It’s a delight to have had two posts from Jessica, and if I might so say, two such good ‘uns – it’s like she’s not been away. She’s always made us think, and these two aren’t an exception to that. As I read her one yesterday it was patently clear that I was in the presence of one who has walked closely with her God. To anyone reading her posts that’s not an occasion of surprise. There was a point when the trajectory of her journey seemed clear enough. I came to this blog from following her progress on the Telegraph blogs, and thought it a clear example of a journey to Rome. Then, in July 2012, in a moving post, Jessica shared with us that she was encamped on Mt Nebo. Now, to those of you familiar with your Old Testament, you’ll recognised her reference. Nebo was the mountain from which Moses was able to see the Promised Land – but he was never to enter it. After long and prayerful discernment, Jessica could see the Roman Catholic Church, but she could not enter it.

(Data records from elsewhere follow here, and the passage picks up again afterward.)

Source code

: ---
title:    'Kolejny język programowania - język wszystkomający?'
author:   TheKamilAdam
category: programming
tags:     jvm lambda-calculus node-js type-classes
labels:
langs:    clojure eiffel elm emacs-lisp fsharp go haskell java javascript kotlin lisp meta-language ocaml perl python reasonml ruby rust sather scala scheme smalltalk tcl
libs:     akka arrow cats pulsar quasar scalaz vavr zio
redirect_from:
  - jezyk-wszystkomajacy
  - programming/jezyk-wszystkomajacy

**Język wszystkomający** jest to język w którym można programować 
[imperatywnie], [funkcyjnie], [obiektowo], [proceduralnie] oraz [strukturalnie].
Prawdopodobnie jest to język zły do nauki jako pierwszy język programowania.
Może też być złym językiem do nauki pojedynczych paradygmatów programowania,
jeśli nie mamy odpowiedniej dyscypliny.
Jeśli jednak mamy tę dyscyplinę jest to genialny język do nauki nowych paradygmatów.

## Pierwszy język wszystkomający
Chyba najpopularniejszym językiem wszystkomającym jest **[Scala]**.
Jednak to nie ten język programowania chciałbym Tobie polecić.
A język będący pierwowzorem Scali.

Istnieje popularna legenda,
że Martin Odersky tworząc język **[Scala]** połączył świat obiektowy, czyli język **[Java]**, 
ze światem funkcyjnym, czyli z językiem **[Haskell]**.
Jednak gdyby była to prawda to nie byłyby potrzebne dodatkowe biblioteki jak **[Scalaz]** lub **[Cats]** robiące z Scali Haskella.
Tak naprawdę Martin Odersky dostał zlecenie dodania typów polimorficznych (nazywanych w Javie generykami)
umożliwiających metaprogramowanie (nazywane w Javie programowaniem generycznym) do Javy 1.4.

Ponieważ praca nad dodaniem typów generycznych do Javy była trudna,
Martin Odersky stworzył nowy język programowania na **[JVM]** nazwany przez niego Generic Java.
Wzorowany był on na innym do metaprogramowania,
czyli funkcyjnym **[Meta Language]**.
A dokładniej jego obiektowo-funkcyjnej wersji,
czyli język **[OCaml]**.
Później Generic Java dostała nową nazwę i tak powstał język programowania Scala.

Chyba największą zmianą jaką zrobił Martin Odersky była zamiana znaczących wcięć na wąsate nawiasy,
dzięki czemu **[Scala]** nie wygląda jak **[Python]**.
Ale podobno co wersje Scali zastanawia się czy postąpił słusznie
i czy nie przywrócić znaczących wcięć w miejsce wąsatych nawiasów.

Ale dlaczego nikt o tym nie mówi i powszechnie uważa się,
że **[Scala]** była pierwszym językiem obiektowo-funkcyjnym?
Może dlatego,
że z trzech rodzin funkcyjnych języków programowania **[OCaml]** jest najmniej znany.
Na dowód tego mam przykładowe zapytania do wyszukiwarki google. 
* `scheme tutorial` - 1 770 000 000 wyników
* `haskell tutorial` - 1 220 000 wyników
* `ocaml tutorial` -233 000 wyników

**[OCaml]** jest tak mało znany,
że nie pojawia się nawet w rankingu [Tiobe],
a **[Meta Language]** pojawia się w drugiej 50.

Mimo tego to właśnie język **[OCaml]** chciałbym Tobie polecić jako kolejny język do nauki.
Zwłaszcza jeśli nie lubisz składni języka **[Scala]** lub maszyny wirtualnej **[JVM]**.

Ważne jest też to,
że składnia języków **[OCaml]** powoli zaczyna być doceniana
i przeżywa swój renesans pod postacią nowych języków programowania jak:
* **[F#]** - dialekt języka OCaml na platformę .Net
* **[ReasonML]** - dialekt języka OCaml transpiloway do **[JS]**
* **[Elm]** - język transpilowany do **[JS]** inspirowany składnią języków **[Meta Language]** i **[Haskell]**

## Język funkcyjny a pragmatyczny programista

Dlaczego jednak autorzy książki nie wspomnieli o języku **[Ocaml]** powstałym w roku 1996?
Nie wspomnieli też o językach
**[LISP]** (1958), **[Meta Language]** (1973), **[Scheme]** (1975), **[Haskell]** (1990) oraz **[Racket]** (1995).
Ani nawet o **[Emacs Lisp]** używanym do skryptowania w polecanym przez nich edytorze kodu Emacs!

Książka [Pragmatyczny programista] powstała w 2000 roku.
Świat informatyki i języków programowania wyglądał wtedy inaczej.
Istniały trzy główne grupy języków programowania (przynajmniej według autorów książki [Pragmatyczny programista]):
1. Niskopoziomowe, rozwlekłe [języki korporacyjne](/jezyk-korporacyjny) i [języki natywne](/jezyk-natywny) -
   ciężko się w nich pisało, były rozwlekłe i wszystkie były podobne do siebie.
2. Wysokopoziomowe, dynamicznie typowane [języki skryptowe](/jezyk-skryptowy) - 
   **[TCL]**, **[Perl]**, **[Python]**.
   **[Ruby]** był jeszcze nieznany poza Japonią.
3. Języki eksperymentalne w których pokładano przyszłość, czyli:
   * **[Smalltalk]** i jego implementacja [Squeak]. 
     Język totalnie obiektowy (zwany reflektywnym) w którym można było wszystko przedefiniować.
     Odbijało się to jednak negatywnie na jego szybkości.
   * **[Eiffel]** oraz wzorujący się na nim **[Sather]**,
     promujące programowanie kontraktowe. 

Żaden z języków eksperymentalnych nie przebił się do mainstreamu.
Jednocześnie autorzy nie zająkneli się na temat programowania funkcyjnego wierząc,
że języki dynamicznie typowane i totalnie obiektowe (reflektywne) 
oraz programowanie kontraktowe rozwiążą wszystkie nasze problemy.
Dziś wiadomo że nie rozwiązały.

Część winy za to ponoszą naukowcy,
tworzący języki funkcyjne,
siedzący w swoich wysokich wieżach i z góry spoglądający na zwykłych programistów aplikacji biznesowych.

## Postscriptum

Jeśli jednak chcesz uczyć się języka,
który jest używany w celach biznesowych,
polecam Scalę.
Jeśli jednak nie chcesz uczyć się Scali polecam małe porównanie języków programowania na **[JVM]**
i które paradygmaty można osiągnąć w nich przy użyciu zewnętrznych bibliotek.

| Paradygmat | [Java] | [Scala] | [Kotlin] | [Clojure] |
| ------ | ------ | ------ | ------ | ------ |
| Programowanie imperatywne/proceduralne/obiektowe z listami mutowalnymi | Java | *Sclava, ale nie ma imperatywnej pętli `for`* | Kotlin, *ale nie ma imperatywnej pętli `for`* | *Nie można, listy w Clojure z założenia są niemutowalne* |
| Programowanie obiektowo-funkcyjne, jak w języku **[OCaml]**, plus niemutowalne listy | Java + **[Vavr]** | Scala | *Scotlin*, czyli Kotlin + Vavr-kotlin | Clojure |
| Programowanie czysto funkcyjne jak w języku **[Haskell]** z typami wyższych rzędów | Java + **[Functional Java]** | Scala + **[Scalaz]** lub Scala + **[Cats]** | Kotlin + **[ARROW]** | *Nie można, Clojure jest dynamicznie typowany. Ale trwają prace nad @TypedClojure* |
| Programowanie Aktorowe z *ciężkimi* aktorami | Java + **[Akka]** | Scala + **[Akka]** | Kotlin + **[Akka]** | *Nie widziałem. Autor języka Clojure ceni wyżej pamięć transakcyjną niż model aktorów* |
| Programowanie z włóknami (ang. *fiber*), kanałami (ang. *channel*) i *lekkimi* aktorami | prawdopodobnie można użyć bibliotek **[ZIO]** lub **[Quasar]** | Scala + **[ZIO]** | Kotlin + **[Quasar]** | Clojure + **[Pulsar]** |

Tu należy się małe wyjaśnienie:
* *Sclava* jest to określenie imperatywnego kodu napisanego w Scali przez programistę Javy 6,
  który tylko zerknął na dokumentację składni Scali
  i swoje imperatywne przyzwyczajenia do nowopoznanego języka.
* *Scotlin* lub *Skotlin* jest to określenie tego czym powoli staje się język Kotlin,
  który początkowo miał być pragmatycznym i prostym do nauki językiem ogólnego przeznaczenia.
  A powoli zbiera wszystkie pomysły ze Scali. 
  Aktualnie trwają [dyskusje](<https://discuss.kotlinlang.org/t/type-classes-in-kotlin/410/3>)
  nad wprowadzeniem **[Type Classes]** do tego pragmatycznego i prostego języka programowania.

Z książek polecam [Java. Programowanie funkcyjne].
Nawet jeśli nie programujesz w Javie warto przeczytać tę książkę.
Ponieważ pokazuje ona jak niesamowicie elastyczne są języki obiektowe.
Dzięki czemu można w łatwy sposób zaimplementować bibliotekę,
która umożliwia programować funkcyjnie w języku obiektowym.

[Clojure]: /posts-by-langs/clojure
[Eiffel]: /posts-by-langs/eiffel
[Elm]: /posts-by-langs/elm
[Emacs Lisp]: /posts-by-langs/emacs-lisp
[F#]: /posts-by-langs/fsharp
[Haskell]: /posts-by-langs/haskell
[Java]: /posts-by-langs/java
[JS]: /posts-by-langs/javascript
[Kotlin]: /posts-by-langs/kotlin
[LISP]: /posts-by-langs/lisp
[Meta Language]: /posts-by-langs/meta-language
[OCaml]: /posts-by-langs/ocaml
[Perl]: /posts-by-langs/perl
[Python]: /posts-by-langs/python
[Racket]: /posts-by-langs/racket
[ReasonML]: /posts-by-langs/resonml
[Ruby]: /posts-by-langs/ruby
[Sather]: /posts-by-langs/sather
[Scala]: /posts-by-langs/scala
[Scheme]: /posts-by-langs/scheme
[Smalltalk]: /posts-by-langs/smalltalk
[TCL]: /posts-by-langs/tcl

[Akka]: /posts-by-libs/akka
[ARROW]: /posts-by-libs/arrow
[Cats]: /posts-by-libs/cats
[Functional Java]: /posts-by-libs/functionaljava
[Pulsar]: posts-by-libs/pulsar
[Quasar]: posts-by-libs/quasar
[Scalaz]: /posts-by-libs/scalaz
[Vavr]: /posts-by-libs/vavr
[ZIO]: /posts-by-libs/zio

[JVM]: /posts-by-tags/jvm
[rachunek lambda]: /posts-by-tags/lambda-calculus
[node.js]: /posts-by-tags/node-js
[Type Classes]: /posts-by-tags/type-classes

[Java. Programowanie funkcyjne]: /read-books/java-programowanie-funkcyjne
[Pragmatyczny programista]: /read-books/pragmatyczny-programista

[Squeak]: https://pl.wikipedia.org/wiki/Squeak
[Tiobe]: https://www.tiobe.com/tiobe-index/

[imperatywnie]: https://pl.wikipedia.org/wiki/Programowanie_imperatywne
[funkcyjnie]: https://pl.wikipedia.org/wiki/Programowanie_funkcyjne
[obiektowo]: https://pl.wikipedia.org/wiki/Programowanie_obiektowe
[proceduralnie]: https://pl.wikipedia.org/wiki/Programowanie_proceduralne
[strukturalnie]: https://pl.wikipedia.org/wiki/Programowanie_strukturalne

It was about then that I began following. I recognised her point of view. My own journey began is the most Orange of Ulster Protestant traditions, and if I’m hard on young Bosco, it’s because he repeats much of the pile of old rubbish about the Church which I inherited and, God forgive me, believed for a while. Back then there was no Internet, and getting hold of reliable information, and of the books written by the Church Fathers was far from easy. It wasn’t until I was a trainee teacher and met my first Catholic friend that the scales began to lift. Without any discernible effort, my friend was the best evangelist for his church I ever met; anyone so patently good and holy could not be a ‘spawn of Satan’. He bore with my fierce anti-Catholicism with more good humour than I should have, had the positions been reversed, and he had a well-argued answer of my every objection. By that, I don’t mean he refuted everything, I mean that he directed me to reading which helped educate me. I came to realise that the early Church had been far more liturgical than I had imagined, and that the traditions which I’d been taught were later additions, were there as far back as the historian could go. Above all, there was his example. He’s dead these three years now, so he’ll not be embarrassed by my saying that his example did more to dispel old hatreds and prejudices than any book I ever read. We took to praying together, and he gave me something I treasure to this day, his own favourite Rosary. When I pray it, as I do from time to time, I remember him; he was a good man.
If my prejudices faded in the light of reason and history, that was not accompanied by any thought that Rome was my destination. In the good old plain English tradition to which I had come by then, I had found God in the way He meant me to find and serve Him. Politics of any sort has never attracted me, and from what I saw in ecumenical gatherings, there was a good deal of it with my Anglican and Roman Catholic friends; they were for ever complaining about what this or that hierarch was doing, and the faction fighting seemed unappealing. None of that was to say that my own little community didn’t have its tensions, but we had our Confession of Faith, and we had the Creed, and we talked things through as the Apostles of old had. We’d no need to wonder what the Latin original of anything said, or whether some grandee in some palace somewhere would lead the faithful astray.
My own journey has remained with the Lord as it has pleased him to lead me. I long ago gave up confessional arguments. Those who have crossed the Tiber, well I have sometimes wished I’d your conviction, but then if wishes were real, beggars would be kings. In fact the closest I’ve come to leaving my own tradition was a long flirtation with Eastern Orthodoxy, with which I find myself in substantial agreement. But my friends there were Russian, and I am not Russian, and cannot turn myself into something I’m not, so, as with the insights I had from Anglicanism and Roman Catholicism, I have endeavoured to benefit from them. So, like Jessica, I am on Mt Nebo, and having been camped there these many years, extend hearty welcome to all pilgrims who pass through. Yes, I know you are certain you are on the right path, so are all who pass through – and in so far as all are with Christ, then on the view that he who is not against us is with us, welcome.